Listed records >>
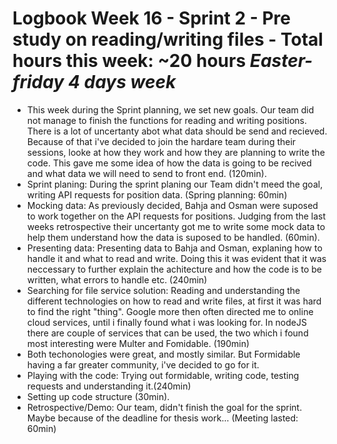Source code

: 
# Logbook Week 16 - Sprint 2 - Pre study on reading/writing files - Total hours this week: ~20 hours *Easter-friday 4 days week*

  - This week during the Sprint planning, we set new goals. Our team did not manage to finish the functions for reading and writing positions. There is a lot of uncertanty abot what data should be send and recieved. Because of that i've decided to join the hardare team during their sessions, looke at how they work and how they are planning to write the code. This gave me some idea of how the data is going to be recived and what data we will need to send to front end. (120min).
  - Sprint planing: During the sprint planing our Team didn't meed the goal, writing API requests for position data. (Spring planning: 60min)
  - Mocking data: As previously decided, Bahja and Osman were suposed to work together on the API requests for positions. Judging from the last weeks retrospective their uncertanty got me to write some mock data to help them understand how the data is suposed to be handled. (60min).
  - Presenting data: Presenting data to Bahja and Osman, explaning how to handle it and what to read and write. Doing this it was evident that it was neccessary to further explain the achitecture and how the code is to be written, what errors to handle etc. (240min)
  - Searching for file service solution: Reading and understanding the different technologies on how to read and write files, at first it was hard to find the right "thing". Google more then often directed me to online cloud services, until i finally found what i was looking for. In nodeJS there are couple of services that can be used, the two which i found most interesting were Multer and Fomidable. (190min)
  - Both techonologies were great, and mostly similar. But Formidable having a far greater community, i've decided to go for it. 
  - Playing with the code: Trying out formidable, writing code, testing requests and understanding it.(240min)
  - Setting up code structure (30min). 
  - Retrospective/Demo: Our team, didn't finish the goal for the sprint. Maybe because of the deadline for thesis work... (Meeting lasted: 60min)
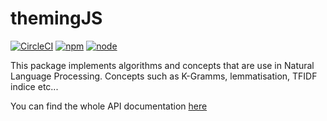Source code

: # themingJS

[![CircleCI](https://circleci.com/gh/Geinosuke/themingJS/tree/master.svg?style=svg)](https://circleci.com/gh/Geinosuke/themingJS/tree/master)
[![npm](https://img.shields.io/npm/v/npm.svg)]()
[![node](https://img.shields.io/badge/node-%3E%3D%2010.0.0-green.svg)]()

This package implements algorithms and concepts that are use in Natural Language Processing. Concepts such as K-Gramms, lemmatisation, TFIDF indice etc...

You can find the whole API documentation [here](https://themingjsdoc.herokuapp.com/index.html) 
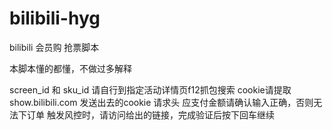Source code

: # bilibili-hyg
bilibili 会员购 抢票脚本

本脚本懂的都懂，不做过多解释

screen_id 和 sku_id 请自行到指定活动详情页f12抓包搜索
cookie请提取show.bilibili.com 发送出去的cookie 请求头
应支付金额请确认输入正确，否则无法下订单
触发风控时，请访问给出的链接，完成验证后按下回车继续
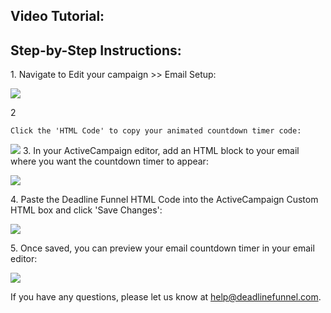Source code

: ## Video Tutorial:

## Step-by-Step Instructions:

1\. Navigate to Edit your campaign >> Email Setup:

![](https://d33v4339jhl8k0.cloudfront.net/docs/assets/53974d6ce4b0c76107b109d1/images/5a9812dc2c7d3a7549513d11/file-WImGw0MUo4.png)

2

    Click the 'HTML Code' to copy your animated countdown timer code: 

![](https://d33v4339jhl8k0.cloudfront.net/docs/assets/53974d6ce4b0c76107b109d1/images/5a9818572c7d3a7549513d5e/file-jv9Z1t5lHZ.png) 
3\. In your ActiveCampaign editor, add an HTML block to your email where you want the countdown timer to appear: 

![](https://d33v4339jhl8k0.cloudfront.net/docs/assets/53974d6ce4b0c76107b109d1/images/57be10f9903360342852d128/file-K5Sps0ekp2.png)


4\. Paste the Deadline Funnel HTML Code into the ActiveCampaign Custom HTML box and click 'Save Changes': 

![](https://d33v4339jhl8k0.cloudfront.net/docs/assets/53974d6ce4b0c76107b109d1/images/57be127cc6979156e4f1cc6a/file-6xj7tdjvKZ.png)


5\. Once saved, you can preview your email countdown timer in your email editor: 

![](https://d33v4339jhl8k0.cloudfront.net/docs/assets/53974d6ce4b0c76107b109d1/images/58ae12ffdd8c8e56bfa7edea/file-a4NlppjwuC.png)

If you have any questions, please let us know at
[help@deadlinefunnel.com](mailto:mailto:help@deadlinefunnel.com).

Your goal >>
Nothing but the lines above, starting at the line that contains "- Playing with" and ending at the line that contains "3\. In your", should be given again, exactly and without the pictures.

Answer space >>
  - Playing with the code: Trying out formidable, writing code, testing requests and understanding it.(240min)
  - Setting up code structure (30min). 
  - Retrospective/Demo: Our team, didn't finish the goal for the sprint. Maybe because of the deadline for thesis work... (Meeting lasted: 60min)
Source code

: # themingJS

[![CircleCI](https://circleci.com/gh/Geinosuke/themingJS/tree/master.svg?style=svg)](https://circleci.com/gh/Geinosuke/themingJS/tree/master)
[![npm](https://img.shields.io/npm/v/npm.svg)]()
[![node](https://img.shields.io/badge/node-%3E%3D%2010.0.0-green.svg)]()

This package implements algorithms and concepts that are use in Natural Language Processing. Concepts such as K-Gramms, lemmatisation, TFIDF indice etc...

You can find the whole API documentation [here](https://themingjsdoc.herokuapp.com/index.html) 
Source code

: # bilibili-hyg
bilibili 会员购 抢票脚本

本脚本懂的都懂，不做过多解释

screen_id 和 sku_id 请自行到指定活动详情页f12抓包搜索
cookie请提取show.bilibili.com 发送出去的cookie 请求头
应支付金额请确认输入正确，否则无法下订单
触发风控时，请访问给出的链接，完成验证后按下回车继续
Source code

: ## Video Tutorial:

## Step-by-Step Instructions:

1\. Navigate to Edit your campaign >> Email Setup:

![](https://d33v4339jhl8k0.cloudfront.net/docs/assets/53974d6ce4b0c76107b109d1/images/5a9812dc2c7d3a7549513d11/file-WImGw0MUo4.png)

2

    Click the 'HTML Code' to copy your animated countdown timer code: 

![](https://d33v4339jhl8k0.cloudfront.net/docs/assets/53974d6ce4b0c76107b109d1/images/5a9818572c7d3a7549513d5e/file-jv9Z1t5lHZ.png) 
3\. In your ActiveCampaign editor, add an HTML block to your email where you want the countdown timer to appear: 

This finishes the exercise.